• No results found

Documentary Bills

In document export import (Page 61-63)

TERMS OF PAYMENT

II. Documentary Bills

When the exporter is unable to get the advance payment from the importer, the next best alternative mode of payment is ‘Documentary Bills’. The exporter is unwilling to part with the documents of title till he receives the payment and the importer is not prepared to part with payment and assume the risk until he is sure of receiving the goods. Under those circumstances, ‘Documentary Bills’ is a bridge, as documents are routed through the bank. It provides the required solution as it satisfies the claims of both the parties. In this system of payment, banks act as a media to reconcile the conflicting requirements of the exporter as well as importer.

Forms of Documentary Bills

Documentary Bills can be in the form of Sight Bill and Acceptance Bill. Method of payment depends on the form of bill used.

Documents against Payment: Under this method, exporter draws a sight bill on the importer and hands over the relative documents specified in the contract to his banker with the instructions to deliver the documents only on payment. The documents are sent to the correspondent’s bank, where the importer is located, with the instructions given by the exporter. When the importer makes the payment, he can get title to the goods and possession.

Documents against Acceptance (D/P): Under this method, exporter draws usance bill on the importer. Usance period may be 30 to 180 days. Usance period cannot exceed 180

days as the export proceeds are to be collected within a maximum period of 180 days as per Exchange Control restrictions. The essence of the transaction is the exporter is not only willing to ship the goods but also prepared to part with the title and possession of goods, before payment is received and even extending the agreed period of credit.

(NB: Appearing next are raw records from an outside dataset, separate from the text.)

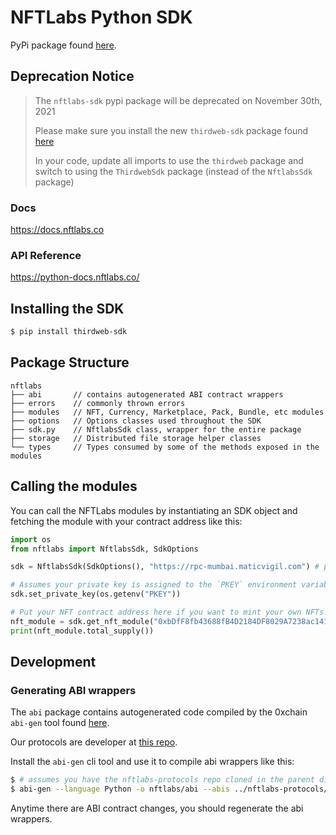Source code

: # NFTLabs Python SDK

PyPi package found [here](https://pypi.org/project/thirdweb-sdk).

## Deprecation Notice

> The `nftlabs-sdk` pypi package will be deprecated on November 30th, 2021
>
> Please make sure you install the new `thirdweb-sdk` package found [here](https://pypi.org/project/thirdweb-sdk)
>
> In your code, update all imports to use the `thirdweb` package and switch to using the `ThirdwebSdk` package (instead of the `NftlabsSdk` package)


### Docs
https://docs.nftlabs.co

### API Reference
https://python-docs.nftlabs.co/



## Installing the SDK

```bash
$ pip install thirdweb-sdk
```



## Package Structure

```
nftlabs
├── abi       // contains autogenerated ABI contract wrappers 
├── errors    // commonly thrown errors
├── modules   // NFT, Currency, Marketplace, Pack, Bundle, etc modules
├── options   // Options classes used throughout the SDK
├── sdk.py    // NftlabsSdk class, wrapper for the entire package
├── storage   // Distributed file storage helper classes
└── types     // Types consumed by some of the methods exposed in the modules
```

## Calling the modules

You can call the NFTLabs modules by instantiating an SDK object and fetching the module with your contract address
like this:

```python
import os
from nftlabs import NftlabsSdk, SdkOptions

sdk = NftlabsSdk(SdkOptions(), "https://rpc-mumbai.maticvigil.com") # polygon testnet as an example

# Assumes your private key is assigned to the `PKEY` environment variable
sdk.set_private_key(os.getenv("PKEY"))

# Put your NFT contract address here if you want to mint your own NFTs!
nft_module = sdk.get_nft_module("0xbDfF8fb43688fB4D2184DF8029A7238ac1413A24")
print(nft_module.total_supply())
```

## Development

### Generating ABI wrappers

The `abi` package contains autogenerated code compiled by the
0xchain `abi-gen` tool found [here](https://www.npmjs.com/package/@0x/abi-gen).

Our protocols are developer at [this repo](https://github.com/nftlabs/nftlabs-protocols).

Install the `abi-gen` cli tool and use it to compile abi wrappers like this:

```bash
$ # assumes you have the nftlabs-protocols repo cloned in the parent directory
$ abi-gen --language Python -o nftlabs/abi --abis ../nftlabs-protocols/abi/NFT.json
```

Anytime there are ABI contract changes, you should regenerate the abi wrappers.
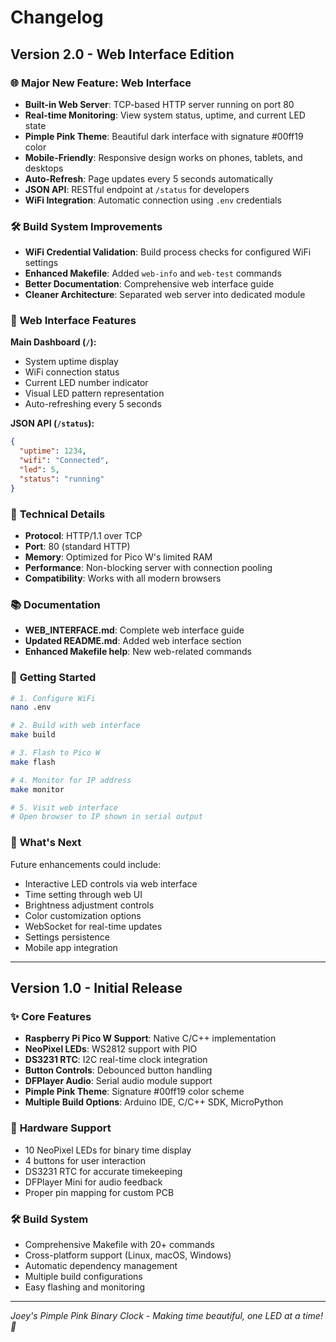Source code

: # Changelog

## Version 2.0 - Web Interface Edition

### 🌐 **Major New Feature: Web Interface**

- **Built-in Web Server**: TCP-based HTTP server running on port 80
- **Real-time Monitoring**: View system status, uptime, and current LED state
- **Pimple Pink Theme**: Beautiful dark interface with signature #00ff19 color
- **Mobile-Friendly**: Responsive design works on phones, tablets, and desktops
- **Auto-Refresh**: Page updates every 5 seconds automatically
- **JSON API**: RESTful endpoint at `/status` for developers
- **WiFi Integration**: Automatic connection using `.env` credentials

### 🛠️ **Build System Improvements**

- **WiFi Credential Validation**: Build process checks for configured WiFi settings
- **Enhanced Makefile**: Added `web-info` and `web-test` commands
- **Better Documentation**: Comprehensive web interface guide
- **Cleaner Architecture**: Separated web server into dedicated module

### 📱 **Web Interface Features**

**Main Dashboard (`/`):**
- System uptime display
- WiFi connection status
- Current LED number indicator
- Visual LED pattern representation
- Auto-refreshing every 5 seconds

**JSON API (`/status`):**
```json
{
  "uptime": 1234,
  "wifi": "Connected",
  "led": 5,
  "status": "running"
}
```

### 🔧 **Technical Details**

- **Protocol**: HTTP/1.1 over TCP
- **Port**: 80 (standard HTTP)
- **Memory**: Optimized for Pico W's limited RAM
- **Performance**: Non-blocking server with connection pooling
- **Compatibility**: Works with all modern browsers

### 📚 **Documentation**

- **WEB_INTERFACE.md**: Complete web interface guide
- **Updated README.md**: Added web interface section
- **Enhanced Makefile help**: New web-related commands

### 🚀 **Getting Started**

```bash
# 1. Configure WiFi
nano .env

# 2. Build with web interface
make build

# 3. Flash to Pico W
make flash

# 4. Monitor for IP address
make monitor

# 5. Visit web interface
# Open browser to IP shown in serial output
```

### 🎯 **What's Next**

Future enhancements could include:
- Interactive LED controls via web interface
- Time setting through web UI
- Brightness adjustment controls
- Color customization options
- WebSocket for real-time updates
- Settings persistence
- Mobile app integration

---

## Version 1.0 - Initial Release

### ✨ **Core Features**

- **Raspberry Pi Pico W Support**: Native C/C++ implementation
- **NeoPixel LEDs**: WS2812 support with PIO
- **DS3231 RTC**: I2C real-time clock integration
- **Button Controls**: Debounced button handling
- **DFPlayer Audio**: Serial audio module support
- **Pimple Pink Theme**: Signature #00ff19 color scheme
- **Multiple Build Options**: Arduino IDE, C/C++ SDK, MicroPython

### 🔌 **Hardware Support**

- 10 NeoPixel LEDs for binary time display
- 4 buttons for user interaction
- DS3231 RTC for accurate timekeeping
- DFPlayer Mini for audio feedback
- Proper pin mapping for custom PCB

### 🛠️ **Build System**

- Comprehensive Makefile with 20+ commands
- Cross-platform support (Linux, macOS, Windows)
- Automatic dependency management
- Multiple build configurations
- Easy flashing and monitoring

---

*Joey's Pimple Pink Binary Clock - Making time beautiful, one LED at a time! 🌸* 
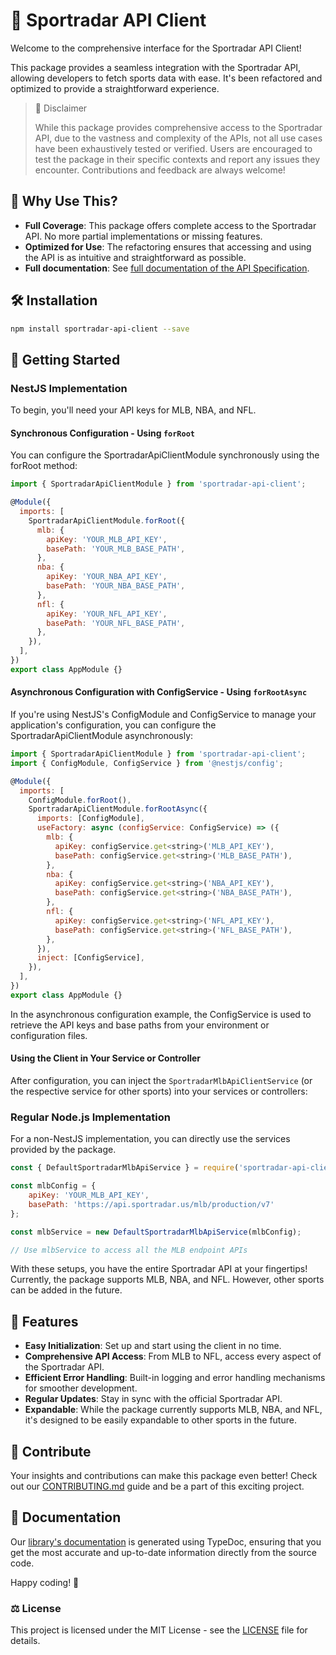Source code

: # 🎉 Sportradar API Client

Welcome to the comprehensive interface for the Sportradar API Client!

This package provides a seamless integration with the Sportradar API, allowing developers to fetch sports data with ease. It's been refactored and optimized to provide a straightforward experience.

> 🚨 Disclaimer
>
> While this package provides comprehensive access to the Sportradar API, due to the vastness and complexity of the APIs, not all use cases have been exhaustively tested or verified. Users are encouraged to test the package in their specific contexts and report any issues they encounter. Contributions and feedback are always welcome!

## 🌟 Why Use This?

- **Full Coverage**: This package offers complete access to the Sportradar API. No more partial implementations or missing features.
- **Optimized for Use**: The refactoring ensures that accessing and using the API is as intuitive and straightforward as possible.
- **Full documentation**: See [full documentation of the API Specification](https://gfay63.github.io/sportradar-api-client/).

## 🛠 Installation

```sh
npm install sportradar-api-client --save
```

## 🚀 Getting Started

### NestJS Implementation

To begin, you'll need your API keys for MLB, NBA, and NFL.

#### Synchronous Configuration - Using `forRoot`

You can configure the SportradarApiClientModule synchronously using the forRoot method:

```javascript
import { SportradarApiClientModule } from 'sportradar-api-client';

@Module({
  imports: [
    SportradarApiClientModule.forRoot({
      mlb: {
        apiKey: 'YOUR_MLB_API_KEY',
        basePath: 'YOUR_MLB_BASE_PATH',
      },
      nba: {
        apiKey: 'YOUR_NBA_API_KEY',
        basePath: 'YOUR_NBA_BASE_PATH',
      },
      nfl: {
        apiKey: 'YOUR_NFL_API_KEY',
        basePath: 'YOUR_NFL_BASE_PATH',
      },
    }),
  ],
})
export class AppModule {}
```

#### Asynchronous Configuration with ConfigService - Using `forRootAsync`

If you're using NestJS's ConfigModule and ConfigService to manage your application's configuration, you can configure the SportradarApiClientModule asynchronously:

```javascript
import { SportradarApiClientModule } from 'sportradar-api-client';
import { ConfigModule, ConfigService } from '@nestjs/config';

@Module({
  imports: [
    ConfigModule.forRoot(),
    SportradarApiClientModule.forRootAsync({
      imports: [ConfigModule],
      useFactory: async (configService: ConfigService) => ({
        mlb: {
          apiKey: configService.get<string>('MLB_API_KEY'),
          basePath: configService.get<string>('MLB_BASE_PATH'),
        },
        nba: {
          apiKey: configService.get<string>('NBA_API_KEY'),
          basePath: configService.get<string>('NBA_BASE_PATH'),
        },
        nfl: {
          apiKey: configService.get<string>('NFL_API_KEY'),
          basePath: configService.get<string>('NFL_BASE_PATH'),
        },
      }),
      inject: [ConfigService],
    }),
  ],
})
export class AppModule {}
```

In the asynchronous configuration example, the ConfigService is used to retrieve the API keys and base paths from your environment or configuration files.

#### Using the Client in Your Service or Controller

After configuration, you can inject the `SportradarMlbApiClientService` (or the respective service for other sports) into your services or controllers:

### Regular Node.js Implementation

For a non-NestJS implementation, you can directly use the services provided by the package.

```javascript
const { DefaultSportradarMlbApiService } = require('sportradar-api-client');

const mlbConfig = {
    apiKey: 'YOUR_MLB_API_KEY',
    basePath: 'https://api.sportradar.us/mlb/production/v7'
};

const mlbService = new DefaultSportradarMlbApiService(mlbConfig);

// Use mlbService to access all the MLB endpoint APIs
```

With these setups, you have the entire Sportradar API at your fingertips! Currently, the package supports MLB, NBA, and NFL. However, other sports can be added in the future.

## 📌 Features

- **Easy Initialization**: Set up and start using the client in no time.
- **Comprehensive API Access**: From MLB to NFL, access every aspect of the Sportradar API.
- **Efficient Error Handling**: Built-in logging and error handling mechanisms for smoother development.
- **Regular Updates**: Stay in sync with the official Sportradar API.
- **Expandable**: While the package currently supports MLB, NBA, and NFL, it's designed to be easily expandable to other sports in the future.

## 🤝 Contribute

Your insights and contributions can make this package even better! Check out our [CONTRIBUTING.md](./CONTRIBUTING.md) guide and be a part of this exciting project.

## 📖 Documentation

Our [library's documentation](https://gfay63.github.io/sportradar-api-client/) is generated using TypeDoc, ensuring that you get the most accurate and up-to-date information directly from the source code.

Happy coding! 🎉

### ⚖️ License

This project is licensed under the MIT License - see the [LICENSE](./LICENSE) file for details.
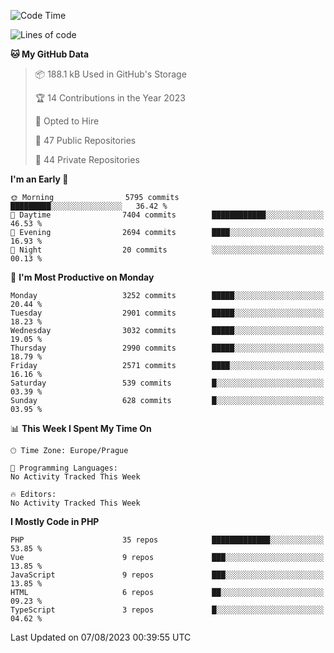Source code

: <!--START_SECTION:waka-->
![Code Time](http://img.shields.io/badge/Code%20Time-1%2C583%20hrs%2058%20mins-blue)

![Lines of code](https://img.shields.io/badge/From%20Hello%20World%20I%27ve%20Written-5.2%20million%20lines%20of%20code-blue)

**🐱 My GitHub Data** 

> 📦 188.1 kB Used in GitHub's Storage 
 > 
> 🏆 14 Contributions in the Year 2023
 > 
> 💼 Opted to Hire
 > 
> 📜 47 Public Repositories 
 > 
> 🔑 44 Private Repositories 
 > 
**I'm an Early 🐤** 

```text
🌞 Morning                5795 commits        █████████░░░░░░░░░░░░░░░░   36.42 % 
🌆 Daytime                7404 commits        ████████████░░░░░░░░░░░░░   46.53 % 
🌃 Evening                2694 commits        ████░░░░░░░░░░░░░░░░░░░░░   16.93 % 
🌙 Night                  20 commits          ░░░░░░░░░░░░░░░░░░░░░░░░░   00.13 % 
```
📅 **I'm Most Productive on Monday** 

```text
Monday                   3252 commits        █████░░░░░░░░░░░░░░░░░░░░   20.44 % 
Tuesday                  2901 commits        █████░░░░░░░░░░░░░░░░░░░░   18.23 % 
Wednesday                3032 commits        █████░░░░░░░░░░░░░░░░░░░░   19.05 % 
Thursday                 2990 commits        █████░░░░░░░░░░░░░░░░░░░░   18.79 % 
Friday                   2571 commits        ████░░░░░░░░░░░░░░░░░░░░░   16.16 % 
Saturday                 539 commits         █░░░░░░░░░░░░░░░░░░░░░░░░   03.39 % 
Sunday                   628 commits         █░░░░░░░░░░░░░░░░░░░░░░░░   03.95 % 
```


📊 **This Week I Spent My Time On** 

```text
🕑︎ Time Zone: Europe/Prague

💬 Programming Languages: 
No Activity Tracked This Week

🔥 Editors: 
No Activity Tracked This Week
```

**I Mostly Code in PHP** 

```text
PHP                      35 repos            █████████████░░░░░░░░░░░░   53.85 % 
Vue                      9 repos             ███░░░░░░░░░░░░░░░░░░░░░░   13.85 % 
JavaScript               9 repos             ███░░░░░░░░░░░░░░░░░░░░░░   13.85 % 
HTML                     6 repos             ██░░░░░░░░░░░░░░░░░░░░░░░   09.23 % 
TypeScript               3 repos             █░░░░░░░░░░░░░░░░░░░░░░░░   04.62 % 
```




 Last Updated on 07/08/2023 00:39:55 UTC
<!--END_SECTION:waka-->
<!--
**AlexKratky/AlexKratky** is a ✨ _special_ ✨ repository because its `README.md` (this file) appears on your GitHub profile.

Here are some ideas to get you started:

- 🔭 I’m currently working on ...
- 🌱 I’m currently learning ...
- 👯 I’m looking to collaborate on ...
- 🤔 I’m looking for help with ...
- 💬 Ask me about ...
- 📫 How to reach me: ...
- 😄 Pronouns: ...
- ⚡ Fun fact: ...
-->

(A) Collection of Bill: In this case, either D/P bill or D/A bill is sent to the correspondent’s bank for collection of proceeds from the importer.

In case of D/P bill, importer has to make payment to get the documents. In case of D/A Bill, on receipt of advice from the bank, importer accepts the usance bill by writing the words ‘Accepted’ with his signature on the usance draft. Then only, importer gets documents of title to goods from the bank. He can get possession of goods and even sells the goods to get the necessary funds to make payment on the due date. In this case, the exporter is extending credit to the exporter, apart from assuming the commercial risk of default in payment as the importer may not pay on the due date, after taking delivery of goods. Soon after the payment is received from the correspondent bank, exporter’s account will be credited when the bill is sent on collection basis.

(B) Purchase/Discounting of Bill: When the exporter is in need of funds, at the time of handing over the documents, he can request the banker to purchase/discount the bill and allow the proceeds to be credited to his account.

If it is a sight bill, bank purchases and if it is usance bill, bank discounts the bill. In both the cases, payment is made to the exporter, on presentation of documents. Different terms ‘Purchase’ and ‘Discount’ are used, in separate contexts, to serve the same purpose. However, in case the importer fails to pay the bill, the exporter’s account will be debited.

Consequences of Non-Payment in Case of D/P Bill: When importer fails to make the payment, on presentation by the correspondent’s bank, exporter may have to pay additional charges by way of warehouse charges and insurance charges, at the port of destination as the goods will be lying in the foreign port. If the importer finally refuses to take delivery of goods, alternative buyer may have to be procured or distress sale may become necessary. If nothing materialises, goods may have to be brought back to the country. This course of action results in heavy loss to the exporter.

Consequences of Non-Payment in Case of D/A Bill: There are greater risks associated in case of D/A Bill, compared to D/P Bill. In case of D/A Bill, importer makes payment only on the due date. From the date of delivery of goods till date of payment, exporter has to bear credit risk as importer has, already, taken delivery of goods. If the importer fails to make the payment, exporter has no alternative but to file only a civil suit that is beset with costs and realisation difficulty.

Common Risk: In both the cases, documents against payment and acceptance, there is a common risk-transfer risk-if there is shortage of foreign currency or exchange control

restrictions in the importer’s country. However, institutional facilities are available in all countries to cover political risk related to inability to receive the remittance from the importer’s country, even after payment by the importer. In India, Export Credit Guarantee Corporation of India LTD (ECGC) offers this facility.